Task input >>
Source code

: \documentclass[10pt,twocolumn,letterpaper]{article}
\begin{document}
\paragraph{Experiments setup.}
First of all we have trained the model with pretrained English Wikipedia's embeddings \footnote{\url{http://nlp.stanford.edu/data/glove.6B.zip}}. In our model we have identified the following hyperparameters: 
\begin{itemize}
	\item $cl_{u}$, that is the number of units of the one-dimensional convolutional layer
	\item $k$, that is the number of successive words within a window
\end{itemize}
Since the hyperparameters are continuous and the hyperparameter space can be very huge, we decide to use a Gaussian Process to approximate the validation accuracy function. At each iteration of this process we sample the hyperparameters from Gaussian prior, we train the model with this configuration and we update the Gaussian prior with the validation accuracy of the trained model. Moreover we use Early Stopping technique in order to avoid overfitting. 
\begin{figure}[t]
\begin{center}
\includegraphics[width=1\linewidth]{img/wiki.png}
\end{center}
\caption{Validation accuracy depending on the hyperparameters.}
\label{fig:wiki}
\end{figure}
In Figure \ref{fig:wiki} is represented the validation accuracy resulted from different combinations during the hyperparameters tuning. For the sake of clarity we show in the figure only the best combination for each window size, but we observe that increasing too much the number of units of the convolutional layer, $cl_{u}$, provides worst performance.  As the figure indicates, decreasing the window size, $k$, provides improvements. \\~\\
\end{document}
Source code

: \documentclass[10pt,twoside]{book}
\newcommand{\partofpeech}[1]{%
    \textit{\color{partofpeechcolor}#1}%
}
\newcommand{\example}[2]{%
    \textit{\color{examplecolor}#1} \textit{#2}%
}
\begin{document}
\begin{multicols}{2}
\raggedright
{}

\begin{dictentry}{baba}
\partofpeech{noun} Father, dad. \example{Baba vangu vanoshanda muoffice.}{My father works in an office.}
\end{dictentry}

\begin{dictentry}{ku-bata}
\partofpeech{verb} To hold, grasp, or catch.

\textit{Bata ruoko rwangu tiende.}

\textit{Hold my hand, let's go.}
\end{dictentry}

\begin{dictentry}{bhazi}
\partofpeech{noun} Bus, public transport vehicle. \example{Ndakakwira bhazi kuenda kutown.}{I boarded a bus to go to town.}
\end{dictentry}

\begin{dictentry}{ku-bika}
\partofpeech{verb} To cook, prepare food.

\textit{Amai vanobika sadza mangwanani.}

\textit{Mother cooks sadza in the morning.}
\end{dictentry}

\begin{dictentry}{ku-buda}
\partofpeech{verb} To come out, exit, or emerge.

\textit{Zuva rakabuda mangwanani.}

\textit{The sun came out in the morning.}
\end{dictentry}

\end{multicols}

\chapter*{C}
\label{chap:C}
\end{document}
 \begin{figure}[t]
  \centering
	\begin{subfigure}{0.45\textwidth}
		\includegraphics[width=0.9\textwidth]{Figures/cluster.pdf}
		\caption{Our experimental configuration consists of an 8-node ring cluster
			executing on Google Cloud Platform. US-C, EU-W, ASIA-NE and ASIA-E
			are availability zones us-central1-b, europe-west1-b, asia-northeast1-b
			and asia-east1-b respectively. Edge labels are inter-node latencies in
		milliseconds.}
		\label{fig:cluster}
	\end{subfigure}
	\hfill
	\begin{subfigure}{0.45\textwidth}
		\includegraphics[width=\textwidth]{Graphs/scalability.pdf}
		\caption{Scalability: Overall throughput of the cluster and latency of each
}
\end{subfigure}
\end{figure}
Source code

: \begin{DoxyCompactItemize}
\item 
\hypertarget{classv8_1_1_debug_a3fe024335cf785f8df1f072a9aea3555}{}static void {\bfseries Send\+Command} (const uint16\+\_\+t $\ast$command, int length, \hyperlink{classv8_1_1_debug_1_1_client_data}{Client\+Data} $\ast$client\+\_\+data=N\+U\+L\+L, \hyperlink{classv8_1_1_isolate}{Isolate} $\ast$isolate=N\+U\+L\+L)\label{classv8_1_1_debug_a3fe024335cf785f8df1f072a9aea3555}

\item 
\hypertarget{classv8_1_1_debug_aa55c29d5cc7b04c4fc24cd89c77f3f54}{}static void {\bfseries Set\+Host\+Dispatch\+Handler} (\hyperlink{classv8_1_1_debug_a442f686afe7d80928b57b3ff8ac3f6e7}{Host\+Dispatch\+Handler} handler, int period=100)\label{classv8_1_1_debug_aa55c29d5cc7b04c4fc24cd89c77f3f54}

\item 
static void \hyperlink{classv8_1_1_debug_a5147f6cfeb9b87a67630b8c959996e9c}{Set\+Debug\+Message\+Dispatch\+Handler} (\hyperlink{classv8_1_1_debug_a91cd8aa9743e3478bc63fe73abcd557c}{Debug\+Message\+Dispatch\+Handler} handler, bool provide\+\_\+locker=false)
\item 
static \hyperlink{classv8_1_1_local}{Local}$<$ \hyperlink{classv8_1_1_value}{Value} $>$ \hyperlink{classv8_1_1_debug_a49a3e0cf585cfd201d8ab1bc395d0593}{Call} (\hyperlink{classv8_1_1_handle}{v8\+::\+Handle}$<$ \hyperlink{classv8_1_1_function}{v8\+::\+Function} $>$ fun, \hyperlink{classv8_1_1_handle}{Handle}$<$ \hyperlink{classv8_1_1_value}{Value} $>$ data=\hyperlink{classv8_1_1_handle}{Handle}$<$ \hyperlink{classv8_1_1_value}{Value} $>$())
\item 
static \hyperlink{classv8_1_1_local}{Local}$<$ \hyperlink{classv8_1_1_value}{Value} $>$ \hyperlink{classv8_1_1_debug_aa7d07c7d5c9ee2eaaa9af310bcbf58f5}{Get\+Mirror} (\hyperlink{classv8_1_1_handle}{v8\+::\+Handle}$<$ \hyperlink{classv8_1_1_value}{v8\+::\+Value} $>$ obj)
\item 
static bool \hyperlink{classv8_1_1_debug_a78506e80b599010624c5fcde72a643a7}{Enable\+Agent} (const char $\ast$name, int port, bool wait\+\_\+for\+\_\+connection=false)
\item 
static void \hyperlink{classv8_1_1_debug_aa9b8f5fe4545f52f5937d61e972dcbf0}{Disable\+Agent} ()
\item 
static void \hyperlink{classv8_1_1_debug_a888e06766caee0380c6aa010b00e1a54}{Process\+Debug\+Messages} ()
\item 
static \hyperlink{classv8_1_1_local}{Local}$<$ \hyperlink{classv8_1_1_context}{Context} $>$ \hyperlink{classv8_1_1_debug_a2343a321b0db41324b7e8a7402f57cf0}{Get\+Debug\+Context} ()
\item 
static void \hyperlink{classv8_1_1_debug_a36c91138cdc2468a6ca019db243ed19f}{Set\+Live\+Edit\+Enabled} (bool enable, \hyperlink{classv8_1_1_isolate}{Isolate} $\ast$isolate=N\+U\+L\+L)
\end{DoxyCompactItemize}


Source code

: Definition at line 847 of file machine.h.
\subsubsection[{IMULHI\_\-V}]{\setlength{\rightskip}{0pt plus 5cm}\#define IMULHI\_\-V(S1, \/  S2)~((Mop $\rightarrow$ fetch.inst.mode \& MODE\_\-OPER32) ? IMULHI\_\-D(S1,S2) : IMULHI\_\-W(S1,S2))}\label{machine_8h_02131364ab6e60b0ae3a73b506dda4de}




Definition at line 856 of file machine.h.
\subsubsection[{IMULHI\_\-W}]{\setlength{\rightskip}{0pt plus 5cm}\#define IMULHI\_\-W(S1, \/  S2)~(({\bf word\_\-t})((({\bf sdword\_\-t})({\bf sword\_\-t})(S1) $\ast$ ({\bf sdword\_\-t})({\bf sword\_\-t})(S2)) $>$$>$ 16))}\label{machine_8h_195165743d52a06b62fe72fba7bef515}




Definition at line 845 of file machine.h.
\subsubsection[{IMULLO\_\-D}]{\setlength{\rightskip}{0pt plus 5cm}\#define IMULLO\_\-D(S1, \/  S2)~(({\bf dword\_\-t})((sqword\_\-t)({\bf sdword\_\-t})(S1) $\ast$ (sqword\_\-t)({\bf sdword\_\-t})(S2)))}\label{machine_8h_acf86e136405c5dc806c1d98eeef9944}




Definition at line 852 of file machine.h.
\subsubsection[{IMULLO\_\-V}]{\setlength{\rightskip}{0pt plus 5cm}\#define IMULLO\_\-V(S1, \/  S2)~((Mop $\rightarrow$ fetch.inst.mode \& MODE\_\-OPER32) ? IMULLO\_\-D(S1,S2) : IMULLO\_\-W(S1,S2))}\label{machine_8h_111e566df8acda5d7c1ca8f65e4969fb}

Your task >>
Copy all lines from the listing that contain "handler".

Solution to this task >>
\hypertarget{classv8_1_1_debug_aa55c29d5cc7b04c4fc24cd89c77f3f54}{}static void {\bfseries Set\+Host\+Dispatch\+Handler} (\hyperlink{classv8_1_1_debug_a442f686afe7d80928b57b3ff8ac3f6e7}{Host\+Dispatch\+Handler} handler, int period=100)\label{classv8_1_1_debug_aa55c29d5cc7b04c4fc24cd89c77f3f54}
static void \hyperlink{classv8_1_1_debug_a5147f6cfeb9b87a67630b8c959996e9c}{Set\+Debug\+Message\+Dispatch\+Handler} (\hyperlink{classv8_1_1_debug_a91cd8aa9743e3478bc63fe73abcd557c}{Debug\+Message\+Dispatch\+Handler} handler, bool provide\+\_\+locker=false)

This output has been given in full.